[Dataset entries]
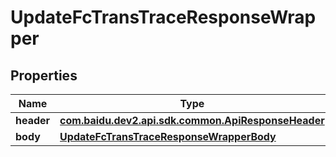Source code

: 

# UpdateFcTransTraceResponseWrapper


## Properties

Name | Type | Description | Notes
------------ | ------------- | ------------- | -------------
**header** | [**com.baidu.dev2.api.sdk.common.ApiResponseHeader**](com.baidu.dev2.api.sdk.common.ApiResponseHeader.md) |  |  [optional]
**body** | [**UpdateFcTransTraceResponseWrapperBody**](UpdateFcTransTraceResponseWrapperBody.md) |  |  [optional]



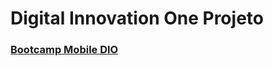 # Digital Innovation One Projeto

### [Bootcamp Mobile DIO](https://github.com/thaisperlho/bootcamp-mobile-dio)
 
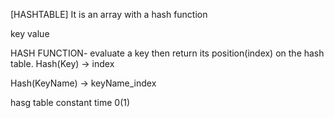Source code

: [HASHTABLE]
It is an array with a hash function

key
value

HASH FUNCTION- evaluate a key then return its position(index) on the hash table.
Hash(Key) -> index

Hash(KeyName) -> keyName_index

hasg table constant time 0(1)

BRIEF. Apart from the pictures, the entries above are to be repeated in full and exactly.

RESPONSE TO THE TASK.
Source code

: 

# UpdateFcTransTraceResponseWrapper


## Properties

Name | Type | Description | Notes
------------ | ------------- | ------------- | -------------
**header** | [**com.baidu.dev2.api.sdk.common.ApiResponseHeader**](com.baidu.dev2.api.sdk.common.ApiResponseHeader.md) |  |  [optional]
**body** | [**UpdateFcTransTraceResponseWrapperBody**](UpdateFcTransTraceResponseWrapperBody.md) |  |  [optional]



 # Digital Innovation One Projeto

### [Bootcamp Mobile DIO](https://github.com/thaisperlho/bootcamp-mobile-dio)
 
Source code

: [HASHTABLE]
It is an array with a hash function

key
value

HASH FUNCTION- evaluate a key then return its position(index) on the hash table.
Hash(Key) -> index

Hash(KeyName) -> keyName_index

hasg table constant time 0(1)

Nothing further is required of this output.